En mayo pasado, el subsecretario Hugo López Gatell hablaba de un máximo de 6 mil muertos. Para junio, de 60 mil, diez veces más; un escenario catastrófico. El zar anti Covid quedó corto en los cálculos. La estrategia de no hacer pruebas con tal de no saturar hospitales ha sido un fracaso.
Nuestro gobierno ha desestimado las recomendaciones de la Organización Mundial de la Salud para reducir el índice de letalidad. Estamos en el sótano internacional por el número de fallecimientos por cada cien contagiados y, además, naufragamos en la peor crisis económica. Damos pena.
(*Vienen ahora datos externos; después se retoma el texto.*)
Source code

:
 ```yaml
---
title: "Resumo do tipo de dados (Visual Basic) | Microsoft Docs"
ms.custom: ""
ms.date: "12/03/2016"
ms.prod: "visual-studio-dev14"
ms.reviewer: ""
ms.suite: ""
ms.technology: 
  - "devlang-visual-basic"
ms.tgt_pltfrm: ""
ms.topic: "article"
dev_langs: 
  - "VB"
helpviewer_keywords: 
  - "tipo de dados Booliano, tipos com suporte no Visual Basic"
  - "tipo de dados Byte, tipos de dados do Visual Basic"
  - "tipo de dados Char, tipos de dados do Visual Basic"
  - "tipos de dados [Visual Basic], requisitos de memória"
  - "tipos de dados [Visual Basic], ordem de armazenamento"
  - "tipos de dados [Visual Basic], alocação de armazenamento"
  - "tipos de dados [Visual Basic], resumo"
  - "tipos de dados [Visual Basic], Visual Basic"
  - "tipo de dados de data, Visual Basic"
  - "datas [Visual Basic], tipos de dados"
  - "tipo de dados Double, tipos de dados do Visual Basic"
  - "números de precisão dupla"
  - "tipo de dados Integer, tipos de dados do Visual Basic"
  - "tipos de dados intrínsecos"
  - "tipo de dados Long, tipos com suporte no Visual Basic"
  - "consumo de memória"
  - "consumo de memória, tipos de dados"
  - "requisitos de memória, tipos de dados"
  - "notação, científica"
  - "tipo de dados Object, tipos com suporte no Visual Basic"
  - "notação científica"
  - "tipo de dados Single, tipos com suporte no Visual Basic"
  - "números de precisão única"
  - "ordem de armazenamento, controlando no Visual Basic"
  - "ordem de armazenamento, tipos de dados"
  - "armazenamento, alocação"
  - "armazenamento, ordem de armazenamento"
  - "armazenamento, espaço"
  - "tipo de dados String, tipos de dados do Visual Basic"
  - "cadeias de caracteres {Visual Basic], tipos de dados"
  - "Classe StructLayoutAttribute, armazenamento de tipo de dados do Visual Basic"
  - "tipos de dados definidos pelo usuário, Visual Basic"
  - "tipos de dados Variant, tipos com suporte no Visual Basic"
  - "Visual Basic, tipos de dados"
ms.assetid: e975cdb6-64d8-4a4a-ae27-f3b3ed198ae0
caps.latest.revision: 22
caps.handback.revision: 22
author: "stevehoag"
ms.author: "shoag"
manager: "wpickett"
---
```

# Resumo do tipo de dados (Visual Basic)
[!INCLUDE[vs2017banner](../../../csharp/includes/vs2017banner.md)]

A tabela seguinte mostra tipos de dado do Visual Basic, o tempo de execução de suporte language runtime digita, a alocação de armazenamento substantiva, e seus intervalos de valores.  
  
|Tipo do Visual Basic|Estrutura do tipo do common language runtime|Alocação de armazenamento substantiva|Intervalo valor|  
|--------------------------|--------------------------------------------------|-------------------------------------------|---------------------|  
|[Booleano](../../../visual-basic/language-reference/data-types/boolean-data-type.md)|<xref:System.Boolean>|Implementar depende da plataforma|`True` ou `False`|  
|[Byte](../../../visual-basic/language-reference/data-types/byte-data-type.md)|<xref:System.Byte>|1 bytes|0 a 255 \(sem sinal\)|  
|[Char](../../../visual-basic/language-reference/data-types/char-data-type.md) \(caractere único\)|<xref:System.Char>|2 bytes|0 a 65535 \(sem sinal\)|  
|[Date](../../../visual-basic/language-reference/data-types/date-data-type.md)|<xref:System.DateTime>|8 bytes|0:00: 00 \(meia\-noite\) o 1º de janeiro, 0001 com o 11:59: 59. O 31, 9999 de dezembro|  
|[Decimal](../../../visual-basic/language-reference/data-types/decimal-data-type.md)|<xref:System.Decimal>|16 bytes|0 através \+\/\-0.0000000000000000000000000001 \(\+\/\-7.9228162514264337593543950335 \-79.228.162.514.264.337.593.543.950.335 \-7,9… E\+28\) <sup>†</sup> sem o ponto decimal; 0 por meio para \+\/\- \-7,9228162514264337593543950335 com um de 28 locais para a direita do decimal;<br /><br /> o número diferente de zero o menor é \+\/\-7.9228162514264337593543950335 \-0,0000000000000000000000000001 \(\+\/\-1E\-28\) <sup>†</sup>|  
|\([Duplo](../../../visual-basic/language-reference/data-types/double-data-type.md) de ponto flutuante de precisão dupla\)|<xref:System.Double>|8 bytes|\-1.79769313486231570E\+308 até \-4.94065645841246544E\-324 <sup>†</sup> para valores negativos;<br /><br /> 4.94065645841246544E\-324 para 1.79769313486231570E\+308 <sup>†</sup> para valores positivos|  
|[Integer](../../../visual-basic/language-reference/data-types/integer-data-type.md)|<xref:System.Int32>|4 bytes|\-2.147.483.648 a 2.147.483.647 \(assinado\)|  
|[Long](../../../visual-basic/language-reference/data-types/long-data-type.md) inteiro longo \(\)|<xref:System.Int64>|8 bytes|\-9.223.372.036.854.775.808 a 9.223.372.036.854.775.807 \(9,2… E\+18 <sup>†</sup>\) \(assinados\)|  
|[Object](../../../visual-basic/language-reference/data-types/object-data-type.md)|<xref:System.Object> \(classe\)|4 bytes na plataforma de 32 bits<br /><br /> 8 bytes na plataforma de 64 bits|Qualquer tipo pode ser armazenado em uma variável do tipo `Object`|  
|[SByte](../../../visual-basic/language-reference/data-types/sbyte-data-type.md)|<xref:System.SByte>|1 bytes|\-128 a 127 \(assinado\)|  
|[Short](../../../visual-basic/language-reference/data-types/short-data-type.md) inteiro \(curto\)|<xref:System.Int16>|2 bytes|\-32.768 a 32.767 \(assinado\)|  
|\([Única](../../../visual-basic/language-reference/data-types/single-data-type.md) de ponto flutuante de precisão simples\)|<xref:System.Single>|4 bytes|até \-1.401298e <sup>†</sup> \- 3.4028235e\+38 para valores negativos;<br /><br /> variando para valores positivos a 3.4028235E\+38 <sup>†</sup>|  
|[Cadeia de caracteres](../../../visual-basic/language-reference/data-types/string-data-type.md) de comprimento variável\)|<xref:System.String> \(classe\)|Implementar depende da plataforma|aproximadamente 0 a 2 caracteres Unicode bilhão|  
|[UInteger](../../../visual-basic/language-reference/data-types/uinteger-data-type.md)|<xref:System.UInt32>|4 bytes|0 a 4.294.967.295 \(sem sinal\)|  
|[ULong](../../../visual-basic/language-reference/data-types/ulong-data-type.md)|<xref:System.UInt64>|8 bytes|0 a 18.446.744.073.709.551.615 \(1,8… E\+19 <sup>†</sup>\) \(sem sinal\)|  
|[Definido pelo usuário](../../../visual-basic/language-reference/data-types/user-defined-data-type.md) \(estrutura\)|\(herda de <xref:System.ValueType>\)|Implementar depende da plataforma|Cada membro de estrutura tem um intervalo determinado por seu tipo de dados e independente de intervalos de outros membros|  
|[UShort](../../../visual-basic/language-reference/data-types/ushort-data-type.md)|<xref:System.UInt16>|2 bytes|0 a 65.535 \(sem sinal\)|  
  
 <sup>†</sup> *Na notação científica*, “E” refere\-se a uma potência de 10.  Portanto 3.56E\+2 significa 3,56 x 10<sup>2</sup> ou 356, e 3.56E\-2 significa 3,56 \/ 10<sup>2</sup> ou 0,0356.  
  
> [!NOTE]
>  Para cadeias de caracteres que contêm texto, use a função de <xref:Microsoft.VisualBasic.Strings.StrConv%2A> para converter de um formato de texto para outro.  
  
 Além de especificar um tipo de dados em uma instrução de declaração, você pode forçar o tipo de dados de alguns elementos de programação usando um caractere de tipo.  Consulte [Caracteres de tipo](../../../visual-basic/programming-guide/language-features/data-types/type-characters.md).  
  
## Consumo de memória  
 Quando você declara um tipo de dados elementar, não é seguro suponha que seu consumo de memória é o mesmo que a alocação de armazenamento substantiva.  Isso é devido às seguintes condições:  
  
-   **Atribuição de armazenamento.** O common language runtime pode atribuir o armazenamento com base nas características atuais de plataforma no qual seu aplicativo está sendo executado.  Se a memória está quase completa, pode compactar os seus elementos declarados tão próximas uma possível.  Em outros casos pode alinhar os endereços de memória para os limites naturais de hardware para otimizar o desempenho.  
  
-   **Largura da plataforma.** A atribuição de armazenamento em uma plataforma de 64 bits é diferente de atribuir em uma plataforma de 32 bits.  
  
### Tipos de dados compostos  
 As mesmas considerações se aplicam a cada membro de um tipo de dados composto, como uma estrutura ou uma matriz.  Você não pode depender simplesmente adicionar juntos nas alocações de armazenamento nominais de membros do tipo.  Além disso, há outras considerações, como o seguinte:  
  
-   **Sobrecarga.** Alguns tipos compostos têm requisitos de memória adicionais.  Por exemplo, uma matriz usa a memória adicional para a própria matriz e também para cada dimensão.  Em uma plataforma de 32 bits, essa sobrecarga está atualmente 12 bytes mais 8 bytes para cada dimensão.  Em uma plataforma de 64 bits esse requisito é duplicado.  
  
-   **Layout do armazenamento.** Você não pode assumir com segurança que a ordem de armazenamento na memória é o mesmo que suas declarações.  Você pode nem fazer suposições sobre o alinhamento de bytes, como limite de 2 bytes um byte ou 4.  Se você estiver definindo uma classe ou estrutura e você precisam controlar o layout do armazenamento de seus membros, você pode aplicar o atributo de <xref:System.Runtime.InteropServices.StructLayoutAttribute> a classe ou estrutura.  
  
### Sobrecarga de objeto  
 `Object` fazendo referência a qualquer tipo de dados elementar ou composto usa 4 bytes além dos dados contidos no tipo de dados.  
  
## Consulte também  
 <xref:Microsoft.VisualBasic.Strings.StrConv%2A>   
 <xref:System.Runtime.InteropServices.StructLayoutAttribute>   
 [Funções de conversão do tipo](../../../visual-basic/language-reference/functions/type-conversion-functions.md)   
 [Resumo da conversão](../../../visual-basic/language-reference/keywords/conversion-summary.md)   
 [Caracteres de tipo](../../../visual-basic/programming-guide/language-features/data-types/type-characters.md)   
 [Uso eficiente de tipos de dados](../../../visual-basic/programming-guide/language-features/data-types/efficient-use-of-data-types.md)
El presidente admite que estamos mal, pero hay otros peor. Nada dice de los que están mejor.

Fallas e imprecisiones sobre pronósticos de muertes y picos pandémicos, falta de medidas rigurosas para frenar el repunte de contagios y soliloquios cantinflescos sobre la usar o no cubre bocas, nos contagian. La 4T presume no haber saturado hospitales, pero disfraza el sobrecupo en panteones.

Además, todo lo que nos pasa, la 4T lo polariza. Para el presidente López Obrador el desempeño de su gobierno ha sido ideal; López Gatell, extraordinario. La realidad presente es culpa de la negra herencia de gobiernos pasados.

Al poder en turno la pandemia le vino como anillo al dedo. ¿A cuál dedo? Al nuestro no.

El caso es que la “Cuarta Transformación” da tumbos entre tantas tumbas… y cien mil muertos le jalan los pies.